--- PROBLEM STATEMENT ---
Each line of the data below either holds "size" or does not. Report how many do, and only that.

═════ GIVEN RECORDS ═════

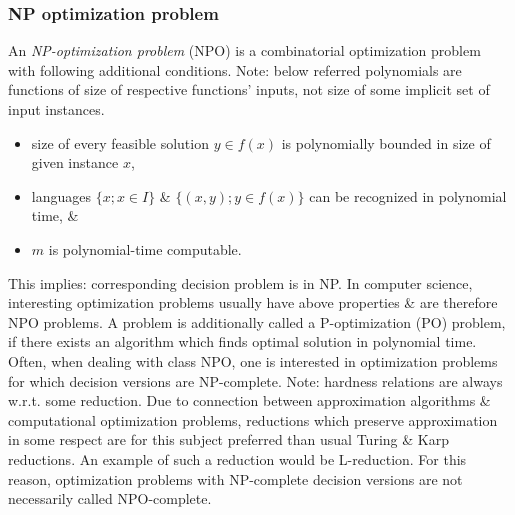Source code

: \documentclass{article}
\begin{document}

\subsubsection{NP optimization problem}
An {\it NP-optimization problem} (NPO) is a combinatorial optimization problem with following additional conditions. Note: below referred polynomials are functions of size of respective functions' inputs, not size of some implicit set of input instances.
\begin{itemize}
    \item size of every feasible solution $y\in f(x)$ is polynomially bounded in size of given instance $x$,
    \item languages $\{x;x\in I\}$ \& $\{(x,y);y\in f(x)\}$ can be recognized in polynomial time, \&
    \item $m$ is polynomial-time computable.
\end{itemize}
This implies: corresponding decision problem is in NP. In computer science, interesting optimization problems usually have above properties \& are therefore NPO problems. A problem is additionally called a P-optimization (PO) problem, if there exists an algorithm which finds optimal solution in polynomial time. Often, when dealing with class NPO, one is interested in optimization problems for which decision versions are NP-complete. Note: hardness relations are always w.r.t. some reduction. Due to connection between approximation algorithms \& computational optimization problems, reductions which preserve approximation in some respect are for this subject preferred than usual Turing \& Karp reductions. An example of such a reduction would be L-reduction. For this reason, optimization problems with NP-complete decision versions are not necessarily called NPO-complete.
\end{document}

═════

--- RESPONSE BOX ---
2